RUNWAY SAFETY AREA- A defined surface surrounding the runway prepared,
or suitable, for reducing the risk of damage to airplanes in the event
of an undershoot, overshoot, or excursion from the runway. The dimensions
of the RSA vary and can be determined by using the criteria contained within
AC 150/5300-13, Airport Design, Chapter 3. Figure 3-1 in AC 150/5300-13
depicts the RSA. The design standards dictate that the RSA shall be:
a. Cleared, graded, and have no potentially hazardous ruts,
humps, depressions, or other surface variations;
b.
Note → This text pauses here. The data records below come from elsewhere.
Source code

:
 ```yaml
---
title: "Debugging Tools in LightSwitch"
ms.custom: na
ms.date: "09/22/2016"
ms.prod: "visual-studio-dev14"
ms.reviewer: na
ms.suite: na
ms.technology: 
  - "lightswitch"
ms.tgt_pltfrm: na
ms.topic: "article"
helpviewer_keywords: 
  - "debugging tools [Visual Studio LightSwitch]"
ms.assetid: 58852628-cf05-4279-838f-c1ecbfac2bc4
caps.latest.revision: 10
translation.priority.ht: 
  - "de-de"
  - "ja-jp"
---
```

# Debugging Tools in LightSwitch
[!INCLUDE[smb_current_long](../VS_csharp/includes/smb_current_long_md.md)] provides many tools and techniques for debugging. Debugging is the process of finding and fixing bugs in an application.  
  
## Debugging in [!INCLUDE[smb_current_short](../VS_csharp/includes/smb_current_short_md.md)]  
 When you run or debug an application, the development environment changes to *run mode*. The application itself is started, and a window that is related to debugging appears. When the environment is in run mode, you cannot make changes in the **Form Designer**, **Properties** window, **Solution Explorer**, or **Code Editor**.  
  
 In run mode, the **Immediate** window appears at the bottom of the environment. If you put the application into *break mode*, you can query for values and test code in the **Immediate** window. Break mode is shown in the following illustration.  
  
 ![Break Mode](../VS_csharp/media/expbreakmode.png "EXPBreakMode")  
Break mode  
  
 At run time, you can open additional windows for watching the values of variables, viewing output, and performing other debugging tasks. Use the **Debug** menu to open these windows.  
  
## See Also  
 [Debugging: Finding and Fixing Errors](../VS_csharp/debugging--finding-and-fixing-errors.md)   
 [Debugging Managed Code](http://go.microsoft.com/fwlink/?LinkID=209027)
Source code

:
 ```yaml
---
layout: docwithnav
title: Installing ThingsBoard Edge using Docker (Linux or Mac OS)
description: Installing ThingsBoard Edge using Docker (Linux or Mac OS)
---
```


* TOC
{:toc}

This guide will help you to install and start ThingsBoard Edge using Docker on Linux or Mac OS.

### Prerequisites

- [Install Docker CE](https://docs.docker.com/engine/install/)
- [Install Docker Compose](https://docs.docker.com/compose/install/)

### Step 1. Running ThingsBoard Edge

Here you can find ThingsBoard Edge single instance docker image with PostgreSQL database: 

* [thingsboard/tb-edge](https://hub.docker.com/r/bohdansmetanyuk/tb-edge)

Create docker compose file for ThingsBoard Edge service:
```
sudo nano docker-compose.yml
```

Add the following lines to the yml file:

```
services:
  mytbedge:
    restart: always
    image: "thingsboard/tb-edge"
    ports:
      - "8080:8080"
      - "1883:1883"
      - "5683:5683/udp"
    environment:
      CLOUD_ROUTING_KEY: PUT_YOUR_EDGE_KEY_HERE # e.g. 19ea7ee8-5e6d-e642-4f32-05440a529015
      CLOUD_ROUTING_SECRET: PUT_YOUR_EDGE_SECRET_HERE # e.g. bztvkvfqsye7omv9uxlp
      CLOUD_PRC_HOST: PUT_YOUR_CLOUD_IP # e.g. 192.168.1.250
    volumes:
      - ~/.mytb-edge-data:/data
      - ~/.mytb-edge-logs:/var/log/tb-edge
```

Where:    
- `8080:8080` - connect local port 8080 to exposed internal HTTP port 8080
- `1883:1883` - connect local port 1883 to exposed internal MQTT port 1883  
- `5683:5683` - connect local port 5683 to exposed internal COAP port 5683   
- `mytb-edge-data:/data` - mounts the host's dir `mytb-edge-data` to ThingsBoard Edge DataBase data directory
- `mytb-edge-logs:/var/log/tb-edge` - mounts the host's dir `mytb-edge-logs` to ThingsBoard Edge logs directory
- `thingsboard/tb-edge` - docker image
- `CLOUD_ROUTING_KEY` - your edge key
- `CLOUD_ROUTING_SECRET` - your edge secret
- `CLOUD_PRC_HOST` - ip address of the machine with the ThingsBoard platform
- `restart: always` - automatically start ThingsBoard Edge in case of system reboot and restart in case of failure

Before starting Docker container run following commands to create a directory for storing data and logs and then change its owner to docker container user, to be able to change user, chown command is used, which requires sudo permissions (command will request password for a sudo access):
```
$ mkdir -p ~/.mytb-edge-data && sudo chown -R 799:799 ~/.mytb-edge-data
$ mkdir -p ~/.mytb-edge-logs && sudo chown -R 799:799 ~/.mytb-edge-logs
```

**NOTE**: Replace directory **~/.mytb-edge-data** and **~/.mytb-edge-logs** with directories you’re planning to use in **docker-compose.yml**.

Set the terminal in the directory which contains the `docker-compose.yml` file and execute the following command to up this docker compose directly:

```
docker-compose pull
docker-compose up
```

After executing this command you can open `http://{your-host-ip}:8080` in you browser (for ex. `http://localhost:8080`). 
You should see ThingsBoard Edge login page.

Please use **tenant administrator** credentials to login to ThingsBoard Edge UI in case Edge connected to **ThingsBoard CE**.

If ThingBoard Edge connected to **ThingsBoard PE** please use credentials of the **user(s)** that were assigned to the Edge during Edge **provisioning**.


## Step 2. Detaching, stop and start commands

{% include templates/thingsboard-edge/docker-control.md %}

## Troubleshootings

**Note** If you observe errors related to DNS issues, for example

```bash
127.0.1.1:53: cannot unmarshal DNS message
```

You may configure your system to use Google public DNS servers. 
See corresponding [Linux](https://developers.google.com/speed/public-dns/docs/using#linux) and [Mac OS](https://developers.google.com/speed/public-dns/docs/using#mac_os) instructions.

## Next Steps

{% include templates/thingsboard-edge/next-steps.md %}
Drained by grading or storm sewers to prevent water accumulation;
c. Capable, under dry conditions, of supporting snow removal
equipment, aircraft rescue and firefighting equipment, and the occasional
passage of aircraft without causing structural damage to the aircraft;
d. Free of objects, except for objects that need to be located
in the runway safety area because of their function. These objects shall
be constructed on low impact resistant supports (frangible mounted structures)
to the lowest practical height with the frangible point no higher than
3 inches above grade.
RUNWAY USE PROGRAM- A noise abatement runway selection plan designed to
enhance noise abatement efforts with regard to airport communities for
arriving and departing aircraft. These plans are developed into runway
use programs and apply to all turbojet aircraft 12,500 pounds or heavier;
turbojet aircraft less than 12,500 pounds are included only if the airport
proprietor determines that the aircraft creates a noise problem. Runway
use programs are coordinated with FAA offices, and safety criteria used
in these programs are developed by the Office of Flight Operations. Runway
use programs are administered by the Air Traffic Service as "Formal" or
(Refer to AC 150/5300-13, Airport Design, Chapter 3.)
a. Formal Runway Use Program- An approved noise abatement program
which is defined and acknowledged in a Letter of Understanding between
Flight Operations, Air Traffic Service, the airport proprietor, and the
users. Once established, participation in the program is mandatory for
aircraft operators and pilots as provided for in FAR Part 91.129.
b. Informal Runway Use Program- An approved noise abatement
program which does not require a Letter of Understanding, and participation
in the program is voluntary for aircraft operators/pilots.